### PROBLEM TO SOLVE
Scan the entries below for "begin" and copy each line that holds it.

### RAW DATA

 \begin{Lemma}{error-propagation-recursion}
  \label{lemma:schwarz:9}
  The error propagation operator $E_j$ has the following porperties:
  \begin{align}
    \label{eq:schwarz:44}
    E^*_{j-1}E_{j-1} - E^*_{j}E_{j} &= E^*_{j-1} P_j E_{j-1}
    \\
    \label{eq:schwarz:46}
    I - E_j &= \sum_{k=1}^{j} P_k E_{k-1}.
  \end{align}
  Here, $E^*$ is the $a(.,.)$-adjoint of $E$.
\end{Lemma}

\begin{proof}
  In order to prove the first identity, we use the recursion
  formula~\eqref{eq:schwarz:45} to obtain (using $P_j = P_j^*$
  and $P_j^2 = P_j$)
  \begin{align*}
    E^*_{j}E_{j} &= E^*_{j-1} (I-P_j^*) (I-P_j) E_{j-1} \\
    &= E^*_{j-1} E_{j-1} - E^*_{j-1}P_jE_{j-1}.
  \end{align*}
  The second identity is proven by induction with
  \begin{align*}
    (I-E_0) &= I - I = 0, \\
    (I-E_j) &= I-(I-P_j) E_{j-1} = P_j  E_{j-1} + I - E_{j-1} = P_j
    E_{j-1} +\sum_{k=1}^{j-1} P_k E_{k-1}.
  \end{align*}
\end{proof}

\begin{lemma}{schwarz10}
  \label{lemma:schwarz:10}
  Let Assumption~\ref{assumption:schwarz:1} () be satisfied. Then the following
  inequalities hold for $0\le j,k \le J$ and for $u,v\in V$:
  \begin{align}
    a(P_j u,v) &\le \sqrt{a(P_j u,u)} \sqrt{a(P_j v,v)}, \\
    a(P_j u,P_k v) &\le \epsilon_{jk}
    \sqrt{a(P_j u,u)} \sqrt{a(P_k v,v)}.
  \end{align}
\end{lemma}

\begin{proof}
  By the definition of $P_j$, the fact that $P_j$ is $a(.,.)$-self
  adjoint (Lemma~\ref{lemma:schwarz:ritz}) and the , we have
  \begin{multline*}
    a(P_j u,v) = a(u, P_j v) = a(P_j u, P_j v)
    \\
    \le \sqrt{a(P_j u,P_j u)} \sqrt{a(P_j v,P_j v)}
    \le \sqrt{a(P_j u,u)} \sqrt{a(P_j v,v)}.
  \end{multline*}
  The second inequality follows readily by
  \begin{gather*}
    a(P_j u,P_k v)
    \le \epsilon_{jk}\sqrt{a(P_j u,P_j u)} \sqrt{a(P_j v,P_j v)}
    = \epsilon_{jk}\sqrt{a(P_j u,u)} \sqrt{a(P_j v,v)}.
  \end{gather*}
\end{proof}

######

### RESULT OF THIS EXERCISE
 \begin{Lemma}{error-propagation-recursion}
  \begin{align}
\begin{proof}
  \begin{align*}
  \begin{align*}
\begin{lemma}{schwarz10}
  \begin{align}
\begin{proof}
  \begin{multline*}
  \begin{gather*}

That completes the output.